- THE PROBLEM -
Starting from the first line, set down the entire listing exactly.

- DATA SECTION -
• • • • • • •
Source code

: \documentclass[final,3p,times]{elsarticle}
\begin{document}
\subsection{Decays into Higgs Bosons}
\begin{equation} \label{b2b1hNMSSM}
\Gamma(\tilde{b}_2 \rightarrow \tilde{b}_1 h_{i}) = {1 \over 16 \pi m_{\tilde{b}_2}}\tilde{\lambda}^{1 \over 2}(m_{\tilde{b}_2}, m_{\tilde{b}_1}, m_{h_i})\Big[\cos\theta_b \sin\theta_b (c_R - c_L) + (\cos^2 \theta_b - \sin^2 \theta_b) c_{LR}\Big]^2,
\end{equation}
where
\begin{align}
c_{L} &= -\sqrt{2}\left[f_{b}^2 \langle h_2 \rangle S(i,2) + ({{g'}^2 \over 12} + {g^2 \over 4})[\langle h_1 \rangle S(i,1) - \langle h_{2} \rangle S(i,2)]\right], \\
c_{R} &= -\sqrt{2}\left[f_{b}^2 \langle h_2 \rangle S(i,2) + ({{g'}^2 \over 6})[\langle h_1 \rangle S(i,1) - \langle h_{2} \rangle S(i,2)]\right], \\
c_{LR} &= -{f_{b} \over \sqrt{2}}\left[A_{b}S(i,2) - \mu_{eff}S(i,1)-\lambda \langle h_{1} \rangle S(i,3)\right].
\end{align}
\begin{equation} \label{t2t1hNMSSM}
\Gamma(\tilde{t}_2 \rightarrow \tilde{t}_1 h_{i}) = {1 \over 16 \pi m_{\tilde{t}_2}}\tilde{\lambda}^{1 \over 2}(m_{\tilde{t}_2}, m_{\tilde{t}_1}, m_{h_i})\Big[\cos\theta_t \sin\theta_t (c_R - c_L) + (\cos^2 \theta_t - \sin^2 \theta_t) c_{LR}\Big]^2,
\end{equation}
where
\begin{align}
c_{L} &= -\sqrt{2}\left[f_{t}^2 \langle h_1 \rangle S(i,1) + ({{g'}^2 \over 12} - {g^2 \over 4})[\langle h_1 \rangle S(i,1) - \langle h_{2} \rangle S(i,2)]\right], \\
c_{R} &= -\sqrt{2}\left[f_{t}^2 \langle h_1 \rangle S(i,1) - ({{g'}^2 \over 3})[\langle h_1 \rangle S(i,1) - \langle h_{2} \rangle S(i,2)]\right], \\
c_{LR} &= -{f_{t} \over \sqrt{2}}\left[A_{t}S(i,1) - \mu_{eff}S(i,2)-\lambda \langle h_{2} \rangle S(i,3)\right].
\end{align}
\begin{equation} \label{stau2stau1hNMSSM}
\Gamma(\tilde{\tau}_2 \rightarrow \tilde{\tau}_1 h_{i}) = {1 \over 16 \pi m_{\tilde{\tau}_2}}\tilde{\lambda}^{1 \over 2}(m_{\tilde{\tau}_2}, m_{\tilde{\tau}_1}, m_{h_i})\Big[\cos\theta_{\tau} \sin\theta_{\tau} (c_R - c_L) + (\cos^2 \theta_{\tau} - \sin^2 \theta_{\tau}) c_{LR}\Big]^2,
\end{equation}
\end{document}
• • • • • • •
- OUTPUT FOR THIS TASK -
Source code

: \documentclass[final,3p,times]{elsarticle}
\begin{document}
\subsection{Decays into Higgs Bosons}
\begin{equation} \label{b2b1hNMSSM}
\Gamma(\tilde{b}_2 \rightarrow \tilde{b}_1 h_{i}) = {1 \over 16 \pi m_{\tilde{b}_2}}\tilde{\lambda}^{1 \over 2}(m_{\tilde{b}_2}, m_{\tilde{b}_1}, m_{h_i})\Big[\cos\theta_b \sin\theta_b (c_R - c_L) + (\cos^2 \theta_b - \sin^2 \theta_b) c_{LR}\Big]^2,
\end{equation}
where
\begin{align}
c_{L} &= -\sqrt{2}\left[f_{b}^2 \langle h_2 \rangle S(i,2) + ({{g'}^2 \over 12} + {g^2 \over 4})[\langle h_1 \rangle S(i,1) - \langle h_{2} \rangle S(i,2)]\right], \\
c_{R} &= -\sqrt{2}\left[f_{b}^2 \langle h_2 \rangle S(i,2) + ({{g'}^2 \over 6})[\langle h_1 \rangle S(i,1) - \langle h_{2} \rangle S(i,2)]\right], \\
c_{LR} &= -{f_{b} \over \sqrt{2}}\left[A_{b}S(i,2) - \mu_{eff}S(i,1)-\lambda \langle h_{1} \rangle S(i,3)\right].
\end{align}
\begin{equation} \label{t2t1hNMSSM}
\Gamma(\tilde{t}_2 \rightarrow \tilde{t}_1 h_{i}) = {1 \over 16 \pi m_{\tilde{t}_2}}\tilde{\lambda}^{1 \over 2}(m_{\tilde{t}_2}, m_{\tilde{t}_1}, m_{h_i})\Big[\cos\theta_t \sin\theta_t (c_R - c_L) + (\cos^2 \theta_t - \sin^2 \theta_t) c_{LR}\Big]^2,
\end{equation}
where
\begin{align}
c_{L} &= -\sqrt{2}\left[f_{t}^2 \langle h_1 \rangle S(i,1) + ({{g'}^2 \over 12} - {g^2 \over 4})[\langle h_1 \rangle S(i,1) - \langle h_{2} \rangle S(i,2)]\right], \\
c_{R} &= -\sqrt{2}\left[f_{t}^2 \langle h_1 \rangle S(i,1) - ({{g'}^2 \over 3})[\langle h_1 \rangle S(i,1) - \langle h_{2} \rangle S(i,2)]\right], \\
c_{LR} &= -{f_{t} \over \sqrt{2}}\left[A_{t}S(i,1) - \mu_{eff}S(i,2)-\lambda \langle h_{2} \rangle S(i,3)\right].
\end{align}
\begin{equation} \label{stau2stau1hNMSSM}
\Gamma(\tilde{\tau}_2 \rightarrow \tilde{\tau}_1 h_{i}) = {1 \over 16 \pi m_{\tilde{\tau}_2}}\tilde{\lambda}^{1 \over 2}(m_{\tilde{\tau}_2}, m_{\tilde{\tau}_1}, m_{h_i})\Big[\cos\theta_{\tau} \sin\theta_{\tau} (c_R - c_L) + (\cos^2 \theta_{\tau} - \sin^2 \theta_{\tau}) c_{LR}\Big]^2,
\end{equation}
\end{document}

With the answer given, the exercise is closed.